NO TIME FOR PRIMA DONNAS: Everybody knows Gotham is the city that never sleeps and that New Yorkers love to rave/complain about their city with the same passion as the upcoming New York Senate race is likely to produce (see Hillary vs. Rudy under Titanic egofest). But even in a city as big as NYC, you can always find a little humility--even with the traditionally bombastic and lately dull Bronx Bombers. Recently, Joe Torte moved Derek Jeter in the batting order, and Jeter's reaction was telling. Writes Shay Glick of the Los Angeles Times. "After manager Joe Torre switched him from second to third in the order, he said: `It doesn't matter to me where I hit. I don't do anything different. It's just that my first at-bat's going to be a minute and a half later. That's all.' Sounds like good advice for all those pretenders who moan when the manager moves them out of their spot in the order. Sad to say, for all you Yankee haters, but Jeter's reaction is another example of doing the little things to help your club be successful.

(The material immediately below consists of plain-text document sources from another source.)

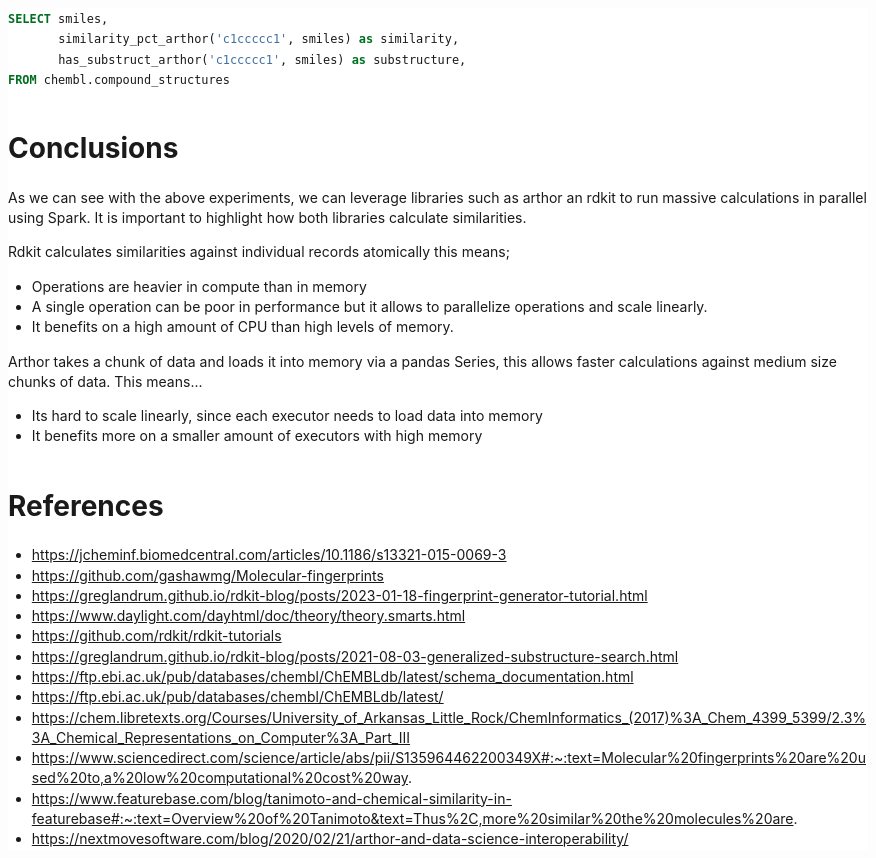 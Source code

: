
 ```sql
SELECT smiles, 
       similarity_pct_arthor('c1ccccc1', smiles) as similarity,
       has_substruct_arthor('c1ccccc1', smiles) as substructure,
FROM chembl.compound_structures
```

# Conclusions

As we can see with the above experiments, we can leverage libraries such as arthor an rdkit to run massive calculations in parallel using Spark. It is important to highlight how both libraries calculate similarities.

Rdkit calculates similarities against individual records atomically this means;

 - Operations are heavier in compute than in memory
 - A single operation can be poor in performance but it allows to parallelize operations and scale linearly.
 - It benefits on a high amount of CPU than high levels of memory.

Arthor takes a chunk of data and loads it into memory via a pandas Series, this allows faster calculations against medium size chunks of data. This means...

 - Its hard to scale linearly, since each executor needs to load data into memory
 - It benefits more on a smaller amount of executors with high memory

# References

 - https://jcheminf.biomedcentral.com/articles/10.1186/s13321-015-0069-3
 - https://github.com/gashawmg/Molecular-fingerprints
 - https://greglandrum.github.io/rdkit-blog/posts/2023-01-18-fingerprint-generator-tutorial.html
 - https://www.daylight.com/dayhtml/doc/theory/theory.smarts.html
 - https://github.com/rdkit/rdkit-tutorials
 - https://greglandrum.github.io/rdkit-blog/posts/2021-08-03-generalized-substructure-search.html
 - https://ftp.ebi.ac.uk/pub/databases/chembl/ChEMBLdb/latest/schema_documentation.html
 - https://ftp.ebi.ac.uk/pub/databases/chembl/ChEMBLdb/latest/
 - https://chem.libretexts.org/Courses/University_of_Arkansas_Little_Rock/ChemInformatics_(2017)%3A_Chem_4399_5399/2.3%3A_Chemical_Representations_on_Computer%3A_Part_III
 - https://www.sciencedirect.com/science/article/abs/pii/S135964462200349X#:~:text=Molecular%20fingerprints%20are%20used%20to,a%20low%20computational%20cost%20way.
 - https://www.featurebase.com/blog/tanimoto-and-chemical-similarity-in-featurebase#:~:text=Overview%20of%20Tanimoto&text=Thus%2C,more%20similar%20the%20molecules%20are.
 - https://nextmovesoftware.com/blog/2020/02/21/arthor-and-data-science-interoperability/
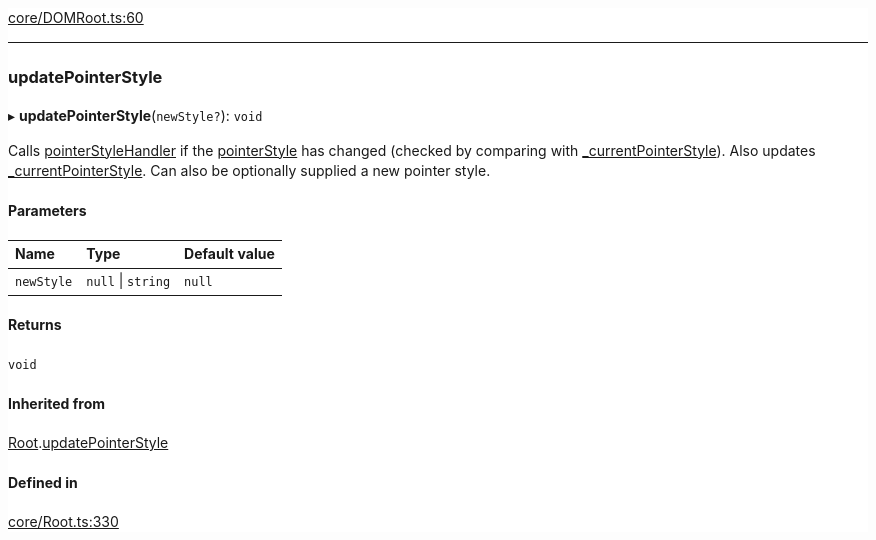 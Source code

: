 [core/DOMRoot.ts:60](https://github.com/playkostudios/canvas-ui/blob/4e43a87/src/core/DOMRoot.ts#L60)

___

### updatePointerStyle

▸ **updatePointerStyle**(`newStyle?`): `void`

Calls [pointerStyleHandler](domroot.md#pointerstylehandler) if the [pointerStyle](domroot.md#pointerstyle) has changed
(checked by comparing with [_currentPointerStyle](domroot.md#_currentpointerstyle)). Also updates
[_currentPointerStyle](domroot.md#_currentpointerstyle). Can also be optionally supplied a new
pointer style.

#### Parameters

| Name | Type | Default value |
| :------ | :------ | :------ |
| `newStyle` | ``null`` \| `string` | `null` |

#### Returns

`void`

#### Inherited from

[Root](root.md).[updatePointerStyle](root.md#updatepointerstyle)

#### Defined in

[core/Root.ts:330](https://github.com/playkostudios/canvas-ui/blob/4e43a87/src/core/Root.ts#L330)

THE CUP CHRONICLES: Here's how new the Dallas Stars are at this whole Stanley Cup championship thing: In an apparent homage to The Who and Greg Louganis (oddly enough), the Cup was allegedly tossed off a roof of a house into a pool, suffering a three-inch ding (or the equivalent of a Bryan Marchment check into the boards). Writes Kevin Sherrington in the Dallas Morning News. "Vinnie Paul, drummer for the Dallas-based rock group Pantera, told The Wall Street Journal ... that it happened at his house, the night after the Stars beat the Sabres in Game 6 to win the Stanley Cup. A few of the Stars and 200 of their closest friends partied at Paul's house. At one point ... the Stars' Guy Carbonneau tossed the 35-pound Cup from his balcony into the pool. On one bounce. `It's his fault, Mr. Hockey himself,' Paul said of Carbonneau. Carbonneau denied he baptized the Cup." The Cup has since been repaired, and the NHL should be glad it was the Stars who were in possession and not the Cowboys, who likely would have employed their traditional "20-stripper" salute or gotten the Cup suspended for violation of the NFL substance abuse policy.